Know Who You’re Up Against. For a long time, I thought it was gauche to ask the client who we were up against when bidding on a project. I was certain that doing this showed serious insecurity. Eventually, a strong realization hit me: who cares? Knowing our competition—or maybe that there is no competition—lets us frame the discussion to our advantage. We can only effectively highlight our strengths if we know who we’re competing against.

Know The Room. Take a look at the meeting invite, and look at who’s going to be there. Is it the CEO? Maybe the CFO? A lone entrepreneur? Or maybe it’s just a designer who’s been tasked with finding an agency to work with. Maybe it’s all of them. The point is: all of these people want to hear different things. The CEO wants to hear that you’ll meet their business needs. The entrepreneur wants you to buy into their vision. The CFO wants to be sure that this won’t go over budget fivefold. Know who you’re talking to, and make a point of addressing what matters to them. But also…

Don’t Try To Know What You Don’t Know. If you’re non-technical, it’s almost a guarantee that the client will throw a question your way that’s outside of your expertise. Do you really want to try to be the hero and stumble your way through an explanation of your company’s tech stack if you’ve never written a line of code? Well, I hope you don’t, because your obvious lack of fluency will lead to some irreversible buying resistance. If their CTO is going to be on the line and laying down tough questions, get yours on there to answer them with confidence.

Ask Questions. For many people new to selling themselves or their work, the sales mindset is declarative. There’s a distinct focus on having the answers and communicating those in the most assuring way possible, but not much of a focus on asking questions.
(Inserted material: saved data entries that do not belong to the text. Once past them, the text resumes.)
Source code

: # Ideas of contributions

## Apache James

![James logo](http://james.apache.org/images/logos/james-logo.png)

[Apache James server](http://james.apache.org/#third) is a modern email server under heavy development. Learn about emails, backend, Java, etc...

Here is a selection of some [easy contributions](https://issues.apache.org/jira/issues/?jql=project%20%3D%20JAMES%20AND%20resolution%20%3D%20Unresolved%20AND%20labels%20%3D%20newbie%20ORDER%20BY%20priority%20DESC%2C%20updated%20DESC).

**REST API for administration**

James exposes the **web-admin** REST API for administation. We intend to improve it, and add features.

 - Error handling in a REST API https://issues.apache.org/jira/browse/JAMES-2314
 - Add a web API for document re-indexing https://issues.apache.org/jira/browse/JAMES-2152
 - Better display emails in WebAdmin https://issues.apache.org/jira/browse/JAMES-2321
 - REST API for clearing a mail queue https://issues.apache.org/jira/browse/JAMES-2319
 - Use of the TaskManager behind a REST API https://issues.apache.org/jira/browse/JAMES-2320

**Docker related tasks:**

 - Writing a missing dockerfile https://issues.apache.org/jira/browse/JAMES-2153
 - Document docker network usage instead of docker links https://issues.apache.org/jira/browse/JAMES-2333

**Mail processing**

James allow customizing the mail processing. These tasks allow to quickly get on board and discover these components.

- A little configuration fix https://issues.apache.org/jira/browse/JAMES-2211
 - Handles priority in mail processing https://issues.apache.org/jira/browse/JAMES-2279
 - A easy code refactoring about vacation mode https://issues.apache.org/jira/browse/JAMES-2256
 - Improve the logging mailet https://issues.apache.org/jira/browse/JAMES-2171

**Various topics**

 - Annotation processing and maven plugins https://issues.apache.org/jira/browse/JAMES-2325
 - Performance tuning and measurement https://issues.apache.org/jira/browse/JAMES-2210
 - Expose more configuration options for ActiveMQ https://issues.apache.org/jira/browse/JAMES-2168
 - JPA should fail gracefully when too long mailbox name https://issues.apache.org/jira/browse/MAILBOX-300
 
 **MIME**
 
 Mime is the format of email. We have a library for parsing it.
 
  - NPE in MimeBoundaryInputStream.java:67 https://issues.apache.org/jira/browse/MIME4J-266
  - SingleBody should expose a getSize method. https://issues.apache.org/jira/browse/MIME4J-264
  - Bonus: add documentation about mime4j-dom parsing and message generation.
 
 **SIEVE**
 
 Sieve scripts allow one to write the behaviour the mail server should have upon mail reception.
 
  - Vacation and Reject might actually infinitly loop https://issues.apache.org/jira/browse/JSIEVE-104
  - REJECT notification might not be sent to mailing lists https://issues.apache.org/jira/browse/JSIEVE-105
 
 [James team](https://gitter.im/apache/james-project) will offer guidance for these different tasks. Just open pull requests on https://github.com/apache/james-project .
As a result, a new salesperson will often find themselves on the defensive for the entire call—selling, but not screening. Isn’t the whole point of this first call to determine whether it’s a fit for your agency? A good salesperson always has this in mind, and has both preset questions and specific ones created just for this client.

Anticipate Objections. There will always be unforeseeable curveballs during initial calls — after all, you can only prepare so much. At the same time, a little foresight can take the client’s bombshell and defuse it entirely. For example, let’s say you take a meeting with an e-commerce startup, and you’ve never worked in e-commerce before. Doesn’t it seem obvious that they’ll ask about your experience in that space? Use this foreknowledge to your advantage: come up with a good answer, or send them some of your relevant work before the call.